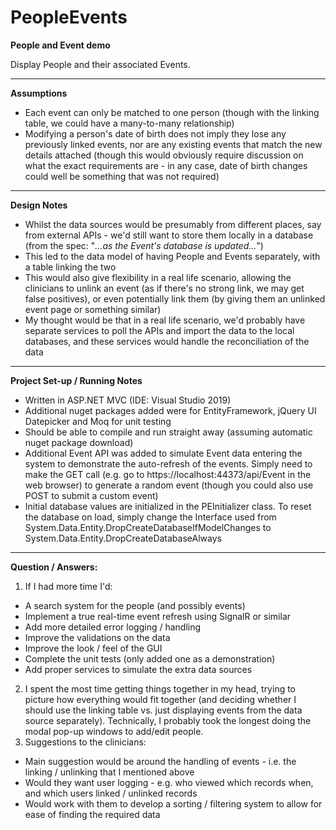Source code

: # PeopleEvents
<b>People and Event demo</b>

Display People and their associated Events.

<hr>

<b>Assumptions</b>

- Each event can only be matched to one person (though with the linking table, we could have a many-to-many relationship)
- Modifying a person's date of birth does not imply they lose any previously linked events, nor are any existing events that match the new details attached (though this would obviously require discussion on what the exact requirements are - in any case, date of birth changes could well be something that was not required)

<hr>

<b>Design Notes</b>

- Whilst the data sources would be presumably from different places, say from external APIs - we'd still want to store them locally in a database (from the spec: "<i>...as the Event's database is updated...</i>")
- This led to the data model of having People and Events separately, with a table linking the two
- This would also give flexibility in a real life scenario, allowing the clinicians to unlink an event (as if there's no strong link, we may get false positives), or even potentially link them (by giving them an unlinked event page or something similar)
- My thought would be that in a real life scenario, we'd probably have separate services to poll the APIs and import the data to the local databases, and these services would handle the reconciliation of the data

<hr>

<b>Project Set-up / Running Notes</b>

- Written in ASP.NET MVC (IDE: Visual Studio 2019)
- Additional nuget packages added were for EntityFramework, jQuery UI Datepicker and Moq for unit testing
- Should be able to compile and run straight away (assuming automatic nuget package download)
- Additional Event API was added to simulate Event data entering the system to demonstrate the auto-refresh of the events. Simply need to make the GET call (e.g. go to https://localhost:44373/api/Event in the web browser) to generate a random event (though you could also use POST to submit a custom event)
- Initial database values are initialized in the PEInitializer class. To reset the database on load, simply change the Interface used from System.Data.Entity.DropCreateDatabaseIfModelChanges to System.Data.Entity.DropCreateDatabaseAlways

<hr>

<b>Question / Answers:</b>

1. If I had more time I'd:
- A search system for the people (and possibly events)
- Implement a true real-time event refresh using SignalR or similar
- Add more detailed error logging / handling
- Improve the validations on the data
- Improve the look / feel of the GUI
- Complete the unit tests (only added one as a demonstration)
- Add proper services to simulate the extra data sources
2. I spent the most time getting things together in my head, trying to picture how everything would fit together (and deciding whether I should use the linking table vs. just displaying events from the data source separately). Technically, I probably took the longest doing the modal pop-up windows to add/edit people.
3. Suggestions to the clinicians:
- Main suggestion would be around the handling of events - i.e. the linking / unlinking that I mentioned above
- Would they want user logging - e.g. who viewed which records when, and which users linked / unlinked records
- Would work with them to develop a sorting / filtering system to allow for ease of finding the required data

> _Exercise_:
After removing the pictures, set down every record above exactly as it stands.

> _Finished task_:
Source code

: # PeopleEvents
<b>People and Event demo</b>

Display People and their associated Events.

<hr>

<b>Assumptions</b>

- Each event can only be matched to one person (though with the linking table, we could have a many-to-many relationship)
- Modifying a person's date of birth does not imply they lose any previously linked events, nor are any existing events that match the new details attached (though this would obviously require discussion on what the exact requirements are - in any case, date of birth changes could well be something that was not required)

<hr>

<b>Design Notes</b>

- Whilst the data sources would be presumably from different places, say from external APIs - we'd still want to store them locally in a database (from the spec: "<i>...as the Event's database is updated...</i>")
- This led to the data model of having People and Events separately, with a table linking the two
- This would also give flexibility in a real life scenario, allowing the clinicians to unlink an event (as if there's no strong link, we may get false positives), or even potentially link them (by giving them an unlinked event page or something similar)
- My thought would be that in a real life scenario, we'd probably have separate services to poll the APIs and import the data to the local databases, and these services would handle the reconciliation of the data

<hr>

<b>Project Set-up / Running Notes</b>

- Written in ASP.NET MVC (IDE: Visual Studio 2019)
- Additional nuget packages added were for EntityFramework, jQuery UI Datepicker and Moq for unit testing
- Should be able to compile and run straight away (assuming automatic nuget package download)
- Additional Event API was added to simulate Event data entering the system to demonstrate the auto-refresh of the events. Simply need to make the GET call (e.g. go to https://localhost:44373/api/Event in the web browser) to generate a random event (though you could also use POST to submit a custom event)
- Initial database values are initialized in the PEInitializer class. To reset the database on load, simply change the Interface used from System.Data.Entity.DropCreateDatabaseIfModelChanges to System.Data.Entity.DropCreateDatabaseAlways

<hr>

<b>Question / Answers:</b>

1. If I had more time I'd:
- A search system for the people (and possibly events)
- Implement a true real-time event refresh using SignalR or similar
- Add more detailed error logging / handling
- Improve the validations on the data
- Improve the look / feel of the GUI
- Complete the unit tests (only added one as a demonstration)
- Add proper services to simulate the extra data sources
2. I spent the most time getting things together in my head, trying to picture how everything would fit together (and deciding whether I should use the linking table vs. just displaying events from the data source separately). Technically, I probably took the longest doing the modal pop-up windows to add/edit people.
3. Suggestions to the clinicians:
- Main suggestion would be around the handling of events - i.e. the linking / unlinking that I mentioned above
- Would they want user logging - e.g. who viewed which records when, and which users linked / unlinked records
- Would work with them to develop a sorting / filtering system to allow for ease of finding the required data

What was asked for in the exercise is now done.